__What is being asked__:
For each line below that holds the word "genomic", make a copy.

__Records shown__:
______________________________

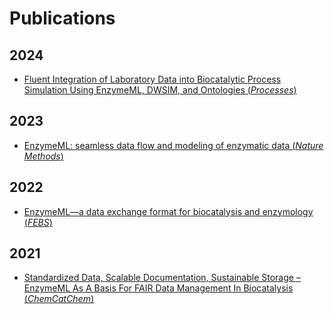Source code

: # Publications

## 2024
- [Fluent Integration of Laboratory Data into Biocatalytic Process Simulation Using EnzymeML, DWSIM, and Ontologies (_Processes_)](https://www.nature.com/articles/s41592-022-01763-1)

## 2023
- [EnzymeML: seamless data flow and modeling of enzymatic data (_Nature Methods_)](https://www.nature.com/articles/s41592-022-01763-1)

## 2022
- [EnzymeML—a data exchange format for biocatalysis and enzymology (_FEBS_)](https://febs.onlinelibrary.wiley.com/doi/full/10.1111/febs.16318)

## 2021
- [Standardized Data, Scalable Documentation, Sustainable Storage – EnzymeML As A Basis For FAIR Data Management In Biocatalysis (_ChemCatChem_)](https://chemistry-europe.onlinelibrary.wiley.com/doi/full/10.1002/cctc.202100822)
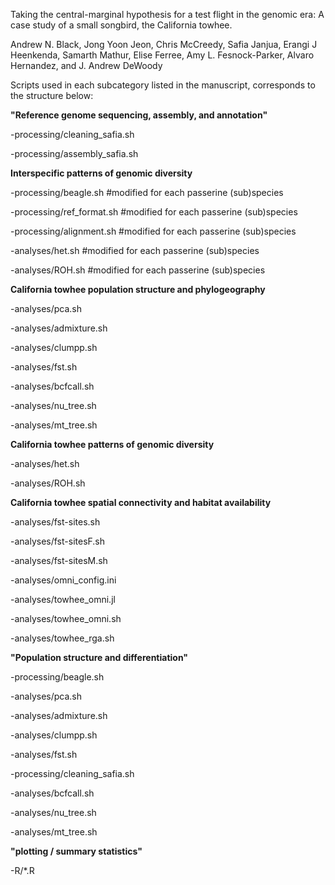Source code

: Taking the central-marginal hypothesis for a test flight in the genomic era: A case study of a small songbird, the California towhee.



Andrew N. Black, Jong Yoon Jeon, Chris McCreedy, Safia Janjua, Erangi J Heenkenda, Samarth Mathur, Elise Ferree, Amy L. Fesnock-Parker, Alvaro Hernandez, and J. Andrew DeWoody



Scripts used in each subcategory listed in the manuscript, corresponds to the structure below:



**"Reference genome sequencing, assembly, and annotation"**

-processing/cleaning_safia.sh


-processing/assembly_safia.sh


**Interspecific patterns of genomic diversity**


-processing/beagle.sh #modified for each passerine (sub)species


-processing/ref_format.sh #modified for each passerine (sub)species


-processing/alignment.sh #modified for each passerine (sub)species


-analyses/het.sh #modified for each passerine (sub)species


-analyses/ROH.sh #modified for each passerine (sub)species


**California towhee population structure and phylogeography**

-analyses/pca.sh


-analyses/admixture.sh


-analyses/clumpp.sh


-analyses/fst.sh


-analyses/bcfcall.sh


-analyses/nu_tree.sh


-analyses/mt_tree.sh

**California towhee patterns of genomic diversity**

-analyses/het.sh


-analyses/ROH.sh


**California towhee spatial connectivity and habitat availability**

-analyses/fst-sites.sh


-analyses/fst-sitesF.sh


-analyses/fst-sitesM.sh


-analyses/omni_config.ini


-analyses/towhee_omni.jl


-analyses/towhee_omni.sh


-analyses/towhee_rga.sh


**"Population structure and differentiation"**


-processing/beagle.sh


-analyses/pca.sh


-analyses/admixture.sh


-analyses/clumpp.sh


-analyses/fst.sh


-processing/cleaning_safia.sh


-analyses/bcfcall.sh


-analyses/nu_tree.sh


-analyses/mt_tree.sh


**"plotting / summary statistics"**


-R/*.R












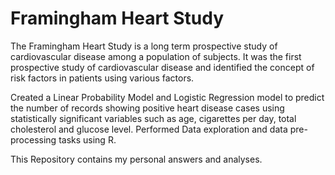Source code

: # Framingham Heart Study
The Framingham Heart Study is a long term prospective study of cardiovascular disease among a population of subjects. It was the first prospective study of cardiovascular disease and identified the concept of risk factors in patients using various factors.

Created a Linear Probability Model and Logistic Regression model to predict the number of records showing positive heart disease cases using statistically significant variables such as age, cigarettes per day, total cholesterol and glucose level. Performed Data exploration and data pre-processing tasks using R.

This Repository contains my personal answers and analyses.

______________________________

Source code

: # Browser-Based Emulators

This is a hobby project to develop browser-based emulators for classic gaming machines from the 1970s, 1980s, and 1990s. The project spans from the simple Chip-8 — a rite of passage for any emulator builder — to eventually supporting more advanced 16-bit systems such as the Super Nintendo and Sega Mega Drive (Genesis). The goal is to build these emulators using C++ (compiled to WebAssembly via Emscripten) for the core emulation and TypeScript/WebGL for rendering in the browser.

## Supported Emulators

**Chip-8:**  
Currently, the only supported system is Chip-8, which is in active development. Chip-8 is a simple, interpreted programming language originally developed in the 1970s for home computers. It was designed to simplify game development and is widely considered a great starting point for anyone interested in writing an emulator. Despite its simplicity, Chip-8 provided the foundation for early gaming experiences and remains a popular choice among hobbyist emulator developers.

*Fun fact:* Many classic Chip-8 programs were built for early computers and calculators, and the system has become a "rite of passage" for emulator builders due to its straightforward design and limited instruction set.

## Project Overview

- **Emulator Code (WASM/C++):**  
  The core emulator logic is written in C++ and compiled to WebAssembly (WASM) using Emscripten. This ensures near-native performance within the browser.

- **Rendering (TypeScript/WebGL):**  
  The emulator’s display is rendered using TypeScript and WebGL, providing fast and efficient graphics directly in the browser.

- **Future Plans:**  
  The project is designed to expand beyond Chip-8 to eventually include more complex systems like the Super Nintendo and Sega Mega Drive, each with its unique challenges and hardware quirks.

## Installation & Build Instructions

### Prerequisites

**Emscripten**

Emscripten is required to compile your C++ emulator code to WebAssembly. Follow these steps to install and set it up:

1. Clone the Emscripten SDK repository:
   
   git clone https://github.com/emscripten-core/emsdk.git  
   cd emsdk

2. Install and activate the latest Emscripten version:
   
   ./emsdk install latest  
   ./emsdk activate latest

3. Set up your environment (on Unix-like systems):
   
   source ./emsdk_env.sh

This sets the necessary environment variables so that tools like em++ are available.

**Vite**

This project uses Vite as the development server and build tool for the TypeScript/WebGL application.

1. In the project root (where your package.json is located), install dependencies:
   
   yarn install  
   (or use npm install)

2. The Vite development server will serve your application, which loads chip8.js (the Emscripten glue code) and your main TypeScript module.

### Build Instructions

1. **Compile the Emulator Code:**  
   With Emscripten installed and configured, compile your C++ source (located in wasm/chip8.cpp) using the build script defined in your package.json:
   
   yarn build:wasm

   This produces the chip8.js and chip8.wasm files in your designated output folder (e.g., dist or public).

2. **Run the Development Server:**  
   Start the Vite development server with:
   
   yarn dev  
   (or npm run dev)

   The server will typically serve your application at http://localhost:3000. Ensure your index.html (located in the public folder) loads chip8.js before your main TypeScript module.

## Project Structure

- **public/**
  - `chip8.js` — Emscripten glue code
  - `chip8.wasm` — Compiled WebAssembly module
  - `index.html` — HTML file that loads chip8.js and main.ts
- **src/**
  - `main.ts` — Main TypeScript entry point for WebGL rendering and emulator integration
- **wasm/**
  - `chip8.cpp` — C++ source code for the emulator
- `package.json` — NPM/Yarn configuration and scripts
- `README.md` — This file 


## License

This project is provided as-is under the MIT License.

______________________________

__Your response__:
: Taking the central-marginal hypothesis for a test flight in the genomic era: A case study of a small songbird, the California towhee.
**Interspecific patterns of genomic diversity**
**California towhee patterns of genomic diversity**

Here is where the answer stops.